Bu olayın ardında “Türkiye bağlantısı” görenlerin sayısı hiç de azımsanmayacak düzeyde olsa da bunun “resmi devletin işi” olmadığı tezini işleyenlere rastlamak da mümkün. Azınlıkta kalan yorumu ise “İmralı görüşmelerini baltalamak isteyenlerin işi” yönündeki ifadeler oluşturdu. Öfke ve duygu kabarmasıyla yapılan bu yorumlarda yer verilen tezler Fransız güvenlik ve istihbarat birimlerinin tezleriyle de örtüşüyor.
Cinayetlerde Türkiye’nin parmağı olabileceği tezi ise güvenlik birimlerinin görmezden gelmemekle birlikte pek ihtimal vermediği unsurlar arasında yer alıyor.
Son yıllarda Fransa ve Türkiye arasında polis ve güvenlik alanlarında işbirliğinin üst düzeye çıktığı bir ortamda Türkiye’nin böyle bir adım atma yoluna gitme olasılığı “mantıklı” bulunmazken, Türk istihbarat birimlerinin Fransa topraklarında bu tür bir eyleme girişme kapasitesi de pek yeterli bulunmuyor.

Ya girerken ya da çıkarken
Binanın girişinde bulunan kodlu giriş sisteminin bu tür bir eyleme niyetlenen kişi ya da kişiler için “aşılamaz bir engel olmadığının” altını çizen kaynaklar, “tanıdık biri” tezinin üzerinde yoğun ve hassas bir şekilde durmakla birlikte henüz bu tezi teyit etmek için gerekli verilere sahip olmadıklarının altını çiziyorlar.
Son dönemde özellikle örgütün finansmanı konusunda PKK’nın çeşitli kanatları arasında zaman zaman şiddete de neden olan sürtüşmeler yaşandığı ancak olayın hiç bu aşamaya kadar varmadığı da güvenlik birimlerinin dikkat çektikleri konular arasında yer alıyor.
Olayla ilgili iddialardan birini de cinayetin işlendiği sırada kurbanların daireye girme ya da daireden çıkma hazırlığında olduğu oluşturuyor. Bu iddianın dile getirilmesinde ise “Üzerlerinde manto vardı” şeklinde ortaya atılan ancak güvenlik birimlerinin yorumlamamayı tercih ettiği bir başka iddia yer alıyor. Fidan Doğan ve beraberindekilerin cinayetin işlendiği saatlerde  olay yerine çok yakın olan Gare du Nord’dan hızlı trenle Brüksel’e gitme hazırlığında olduğuna yönelik bilgiler de bu iddiaları besleyen bir niteliğe sahip.

Protestolar Fransa’ya
Olaylarla ilgili olarak Kürt kanadından yapılan açıklamalarda zaman zaman, KNK ve KCK örneklerinde olduğu gibi büyük ton farklılıkları gözlerden kaçmazken dikkat çeken önemli bir detayı ise dün Avrupa’nın çeşitli kentlerinde yapılan protesto mitinglerinde tepkinin Türkiye’den çok Fransa’ya yönlendirilmesi oluşturdu.

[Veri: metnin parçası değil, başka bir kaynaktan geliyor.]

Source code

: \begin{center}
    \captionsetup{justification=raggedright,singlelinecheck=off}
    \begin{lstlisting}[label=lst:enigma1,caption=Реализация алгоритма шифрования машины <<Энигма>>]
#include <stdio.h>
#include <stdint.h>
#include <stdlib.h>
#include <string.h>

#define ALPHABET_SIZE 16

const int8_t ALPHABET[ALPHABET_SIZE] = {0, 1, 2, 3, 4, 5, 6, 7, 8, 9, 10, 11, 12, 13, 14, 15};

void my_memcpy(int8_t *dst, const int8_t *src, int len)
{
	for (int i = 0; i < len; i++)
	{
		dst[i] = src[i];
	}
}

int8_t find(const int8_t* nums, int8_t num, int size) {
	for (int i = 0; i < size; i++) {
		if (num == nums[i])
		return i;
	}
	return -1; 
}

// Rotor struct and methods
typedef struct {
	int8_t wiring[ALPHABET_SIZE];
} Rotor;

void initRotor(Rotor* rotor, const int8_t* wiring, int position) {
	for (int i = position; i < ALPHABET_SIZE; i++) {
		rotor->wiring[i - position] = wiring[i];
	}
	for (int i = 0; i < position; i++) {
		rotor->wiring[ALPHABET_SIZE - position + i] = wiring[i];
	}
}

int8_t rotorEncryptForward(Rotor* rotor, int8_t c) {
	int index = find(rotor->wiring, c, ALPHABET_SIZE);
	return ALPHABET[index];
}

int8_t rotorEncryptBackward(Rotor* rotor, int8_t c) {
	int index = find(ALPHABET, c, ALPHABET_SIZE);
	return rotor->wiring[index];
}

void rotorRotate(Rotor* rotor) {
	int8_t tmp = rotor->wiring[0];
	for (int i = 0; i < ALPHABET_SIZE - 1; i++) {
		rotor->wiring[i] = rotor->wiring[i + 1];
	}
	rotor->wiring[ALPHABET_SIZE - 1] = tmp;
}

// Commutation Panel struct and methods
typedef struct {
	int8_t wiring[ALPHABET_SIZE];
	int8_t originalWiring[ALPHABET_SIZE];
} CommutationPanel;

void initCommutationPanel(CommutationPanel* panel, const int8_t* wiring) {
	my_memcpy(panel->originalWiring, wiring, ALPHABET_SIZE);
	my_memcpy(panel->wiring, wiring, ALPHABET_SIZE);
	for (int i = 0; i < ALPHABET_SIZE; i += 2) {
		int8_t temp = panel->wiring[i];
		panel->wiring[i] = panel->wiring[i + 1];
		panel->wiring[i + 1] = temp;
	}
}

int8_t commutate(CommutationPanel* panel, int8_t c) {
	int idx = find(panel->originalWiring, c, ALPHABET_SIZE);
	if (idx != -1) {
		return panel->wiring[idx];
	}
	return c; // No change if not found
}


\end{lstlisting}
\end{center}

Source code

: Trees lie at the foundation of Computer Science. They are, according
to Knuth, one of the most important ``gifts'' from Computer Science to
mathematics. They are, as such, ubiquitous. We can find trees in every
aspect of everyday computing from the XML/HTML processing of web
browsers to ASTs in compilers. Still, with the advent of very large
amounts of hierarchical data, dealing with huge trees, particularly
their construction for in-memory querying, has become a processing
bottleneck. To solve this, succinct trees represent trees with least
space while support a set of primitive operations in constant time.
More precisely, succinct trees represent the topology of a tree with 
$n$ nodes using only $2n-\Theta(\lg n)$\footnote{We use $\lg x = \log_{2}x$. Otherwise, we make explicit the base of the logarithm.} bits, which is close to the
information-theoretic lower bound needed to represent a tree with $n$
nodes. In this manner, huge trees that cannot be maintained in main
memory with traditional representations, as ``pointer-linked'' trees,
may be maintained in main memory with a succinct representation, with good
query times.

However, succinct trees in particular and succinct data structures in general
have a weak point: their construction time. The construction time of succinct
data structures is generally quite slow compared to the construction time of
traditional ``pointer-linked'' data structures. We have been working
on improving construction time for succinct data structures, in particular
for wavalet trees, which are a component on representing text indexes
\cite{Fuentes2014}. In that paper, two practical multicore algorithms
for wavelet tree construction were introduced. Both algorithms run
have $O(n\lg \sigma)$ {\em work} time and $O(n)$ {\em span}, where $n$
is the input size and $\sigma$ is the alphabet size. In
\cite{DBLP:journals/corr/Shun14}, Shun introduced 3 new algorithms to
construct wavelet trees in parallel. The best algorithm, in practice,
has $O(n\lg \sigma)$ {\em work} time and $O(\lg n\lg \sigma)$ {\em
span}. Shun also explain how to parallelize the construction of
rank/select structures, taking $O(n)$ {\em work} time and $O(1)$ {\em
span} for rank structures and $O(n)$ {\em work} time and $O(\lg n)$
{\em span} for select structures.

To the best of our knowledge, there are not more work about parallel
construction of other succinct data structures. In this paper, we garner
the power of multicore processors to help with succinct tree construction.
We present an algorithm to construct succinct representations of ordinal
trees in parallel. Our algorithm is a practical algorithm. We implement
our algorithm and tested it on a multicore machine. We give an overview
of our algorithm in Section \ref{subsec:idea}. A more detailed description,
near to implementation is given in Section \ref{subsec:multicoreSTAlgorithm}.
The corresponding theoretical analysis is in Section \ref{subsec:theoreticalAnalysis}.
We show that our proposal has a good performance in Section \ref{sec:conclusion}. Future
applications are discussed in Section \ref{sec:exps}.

Atılan sloganlarda Türkiye’ye yönelik olumsuz ifadeler yoğun olsa da protestolar Fransız büyükelçilikleri ve konsoloslukları önünde gerçekleştirildi. Protestolarda, Fransa’nın “anti-Kürt tutumu” da öne çıkarıldı. Paris hükümetinin Anti-Kürt politikasına dikkat çeken heyet katliamın bir an önce aydınlanmasını istedi.

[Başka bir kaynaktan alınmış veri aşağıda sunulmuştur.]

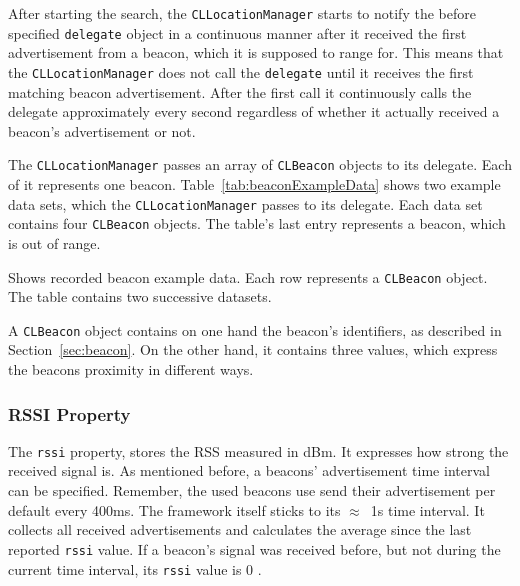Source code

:After starting the search, the \texttt{CLLocationManager} starts to notify the before specified \texttt{delegate} object in a continuous manner after it received the first advertisement from a beacon, which it is supposed to range for. This means that the \texttt{CLLocationManager} does not call the \texttt{delegate} until it receives the first matching beacon advertisement. After the first call it continuously calls the delegate approximately every second regardless of whether it actually received a beacon's advertisement or not.

The \texttt{CLLocationManager} passes an array of \texttt{CLBeacon} objects to its delegate. Each of it represents one beacon. Table~\ref{tab:beaconExampleData} shows two example data sets, which the \texttt{CLLocationManager} passes to its delegate. Each data set contains four \texttt{CLBeacon} objects. The table's last entry represents a beacon, which is out of range.

\begin{table}
	
	\caption{Shows recorded beacon example data. Each row represents a \texttt{CLBeacon} object. The table contains two successive datasets.}
	\label{tab:beaconExampleData}
\end{table}

A \texttt{CLBeacon} object contains on one hand the beacon's identifiers, as described in Section~\ref{sec:beacon}. On the other hand, it contains three values, which express the beacons proximity in different ways.

\subsubsection*{\acs{RSSI} Property}
The \texttt{rssi} property, stores the \acl{RSS} measured in dBm. It expresses how strong the received signal is. As mentioned before, a beacons' advertisement time interval can be specified. Remember, the used beacons use send their advertisement per default every 400ms. The framework itself sticks to its $\approx$~1s time interval. It collects all received advertisements and calculates the average since the last reported \texttt{rssi} value. If a beacon's signal was received before, but not during the current time interval, its \texttt{rssi} value is 0 \citep{apple:wwdc_2013_bruins,apple:ios_doc_cl}.

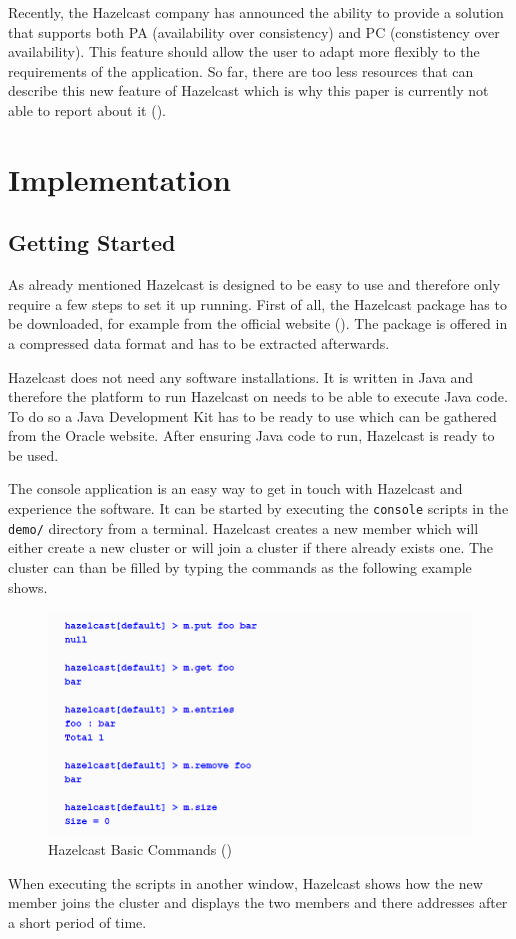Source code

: Recently, the Hazelcast company has announced the ability to provide a solution that supports both PA (availability over consistency) and PC (constistency over availability). This feature should allow the user to adapt more flexibly to the requirements of the application. So far, there are too less resources that can describe this new feature of Hazelcast which is why this paper is currently not able to report about it (\cite{hazelcastCAP}).

\section{Implementation}
\subsection*{Getting Started}
As already mentioned Hazelcast is designed to be easy to use and therefore only require a few steps to set it up running.
First of all, the Hazelcast package has to be downloaded, for example from the official website (\cite{hazelcast:hazelcastDownload}). The package is offered in a compressed data format and has to be extracted afterwards.

Hazelcast does not need any software installations. It is written in Java and therefore the platform to run Hazelcast on needs to be able to execute Java code. To do so a Java Development Kit has to be ready to use which can be gathered from the Oracle website. After ensuring Java code to run, Hazelcast is ready to be used.

The console application is an easy way to get in touch with Hazelcast and experience the software. It can be started by executing the \texttt{console} scripts in the \texttt{demo/} directory from a terminal. Hazelcast creates a new member which will either create a new cluster or will join a cluster if there already exists one. The cluster can than be filled by typing the commands as the following example shows.
\begin{flushleft}
\begin{figure}[h]
    \includegraphics{content/images/hazelcastPut.PNG} 
    \caption{Hazelcast Basic Commands (\cite{johns2015})}
\end{figure}
\end{flushleft}
When executing the scripts in another window, Hazelcast shows how the new member joins the cluster and displays the two members and there addresses after a short period of time.

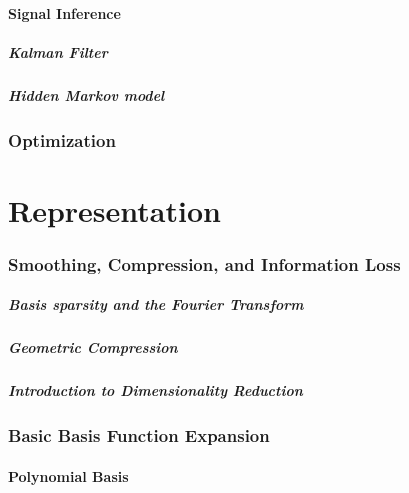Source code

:\documentclass[10pt]{article}
\begin{document}
\subsection{Signal Inference}

\subsubsection{Kalman Filter}

\subsubsection{Hidden Markov model}

\section{Optimization}




\newpage

\part{Representation}

\section{Smoothing, Compression, and Information Loss}

\subsubsection{Basis sparsity and the Fourier Transform}

\subsubsection{Geometric Compression}

\subsubsection{Introduction to Dimensionality Reduction}

\newpage

\section{Basic Basis Function Expansion}

\subsection{Polynomial Basis}
\end{document}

Almanya’nın Kassel ve Hannover, Avusturya’nın Steintor ve Innsbruck kentlerinin yanı sıra Paris’te Gare de l’est Meydanı’nda geniş katılımlı bir protesto eylemi gerçekleştirilecek.

 

‘Cansız önemli figürdü’
Paris Kürt Enstitüsü Başkanı Kendal Nezan, Fransa’da yayımlanan Nouvel Observateur dergisine Paris’teki infaz ile ilgili şu değerlendirmede bulundu:
“Sakine Cansız PKK için önemli bir figürdü. Abdullah Öcalan’a yakındı. Leyla Söylemez ise Fransa’ya yakın zaman içinde gelmişti. Politik bir cinayete benziyor. Gizli bir randevu, tanık yok… Cinayetler profesyoneller tarafından işlenmişe benziyor. Geçmişte de benzer görüşmeler olduğunda memnun olmayanlar, sabote etmeye çalışanlar olmuştu. AKP’nin veya MHP’nin içinden olabilir. Bu insanlar için PKK ile görüşmek düşünülemez. Cinayetler PKK içinde görüşmeyi desteklemeyenler tarafından da gerçekleşmiş olabilir.”

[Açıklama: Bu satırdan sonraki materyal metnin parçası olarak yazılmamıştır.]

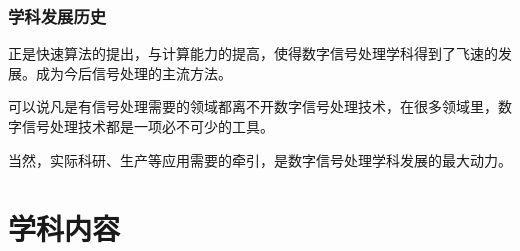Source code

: \documentclass[notheorems,compress,mathserif,table]{beamer}
\begin{document}
%
%
%
%
%
%
\begin{frame}[shrink]\frametitle{  学科发展历史 }%

正是快速算法的提出，与计算能力的提高，使得数字信号处理学科得到了飞速的发展。成为今后信号处理的主流方法。


可以说凡是有信号处理需要的领域都离不开数字信号处理技术，在很多领域里，数字信号处理技术都是一项必不可少的工具。


当然，实际科研、生产等应用需要的牵引，是数字信号处理学科发展的最大动力。


\end{frame}

\section{学科内容}
\end{document}
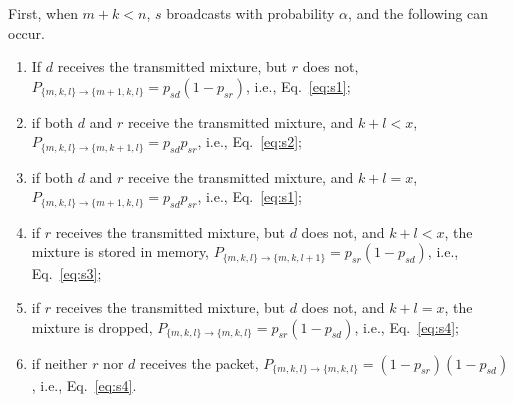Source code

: \documentclass[journal, letterpaper]{IEEEtran}
\begin{document}
First, when $m+k < n$, $s$ broadcasts with probability $\alpha$, and the following can occur.

\begin{enumerate}
    \item If $d$ receives the transmitted mixture, but $r$ does not, $P_{\{m,k,l\}\rightarrow\{m+1,k,l\}} = p_{sd}(1-p_{sr})$, i.e., Eq.~\eqref{eq:s1};
    \item if both $d$ and $r$ receive the transmitted mixture, and $k+l<x$, $P_{\{m,k,l\}\rightarrow\{m,k+1,l\}} =  p_{sd}p_{sr}$, i.e., Eq.~\eqref{eq:s2};
    \item if both $d$ and $r$ receive the transmitted mixture, and $k+l=x$, $P_{\{m,k,l\}\rightarrow\{m+1,k,l\}} =  p_{sd}p_{sr}$, i.e., Eq.~\eqref{eq:s1};
    \item if $r$ receives the transmitted mixture, but $d$ does not, and $k+l<x$, the mixture is stored in memory, $P_{\{m,k,l\}\rightarrow\{m,k,l+1\}} = p_{sr}(1-p_{sd})$, i.e., Eq.~\eqref{eq:s3};
    \item if $r$ receives the transmitted mixture, but $d$ does not, and $k+l=x$, the mixture is dropped, $P_{\{m,k,l\}\rightarrow\{m,k,l\}} = p_{sr}(1-p_{sd})$, i.e., Eq.~\eqref{eq:s4};
    \item if neither $r$ nor $d$ receives the packet, $P_{\{m,k,l\}\rightarrow\{m,k,l\}} = (1-p_{sr})(1-p_{sd})$, i.e., Eq.~\eqref{eq:s4}.
\end{enumerate}
\end{document}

Dış basında çıkan diğer haber ve yorumlar şöyle:
–  New York Times: Cinayetlerin görüşmeleri sabote etmek için işlendiği açık. Kimin yaptığı ve neden yaptığı soruları eşit derecede önemli. Türk hükümetinin üst düzey PKK yöneticilerini hedef alma gibi bir politikası yok. Sakine Cansız’ın ölümü aydınlatılana kadar, Türkiye Kürtlerinin endişelerine hitap eden bir çözümün olması ihtimal uzakta. 
–  Guardian: Paris’teki üçlü cinayet Türkiye’nin Kürtlerle barış görüşmelerine gönderilen bir sinyal miydi? Geçmişte Kürt grupların arasında şiddetli iç çatışmalar olmuştu. Kimi zaman da ordu ya da derin devlet bağlantılı Türk milliyetçilerinin yargısız infazlarının hedefindeydiler.
–  Financial Times: Üç kadın para anlaşmazlığı ya da dışarıdan bir grubun saldırısı sonucu da öldürülmüş olabileceklerini söylüyor. Kuzey İrlanda barış süreci esnasında IRA örgütü içindeki bölünmeye benzer bir gelişme PKK içinde de yaşanıyor olabilir.
–  Times: Türkiye’de hükümet ile Kürtler arasındaki yakınlaşma işaretlerinin Paris’te işlenen zalimce cinayetlerin nedeni olabilir. Fakat bu suçlar istikrar arayışını rayından çıkaramaz.
– Le Figaro: Fransız polisi PKK içi çatışma olasılığını üzerine odaklanmış durumda. İsminin açıklanmasını istemeyen bir Fransız terörle mücadele uzmanı Türkiye’nin cinayetlerin olduğu tezinin gerçekçi olmadığını belirtiyor.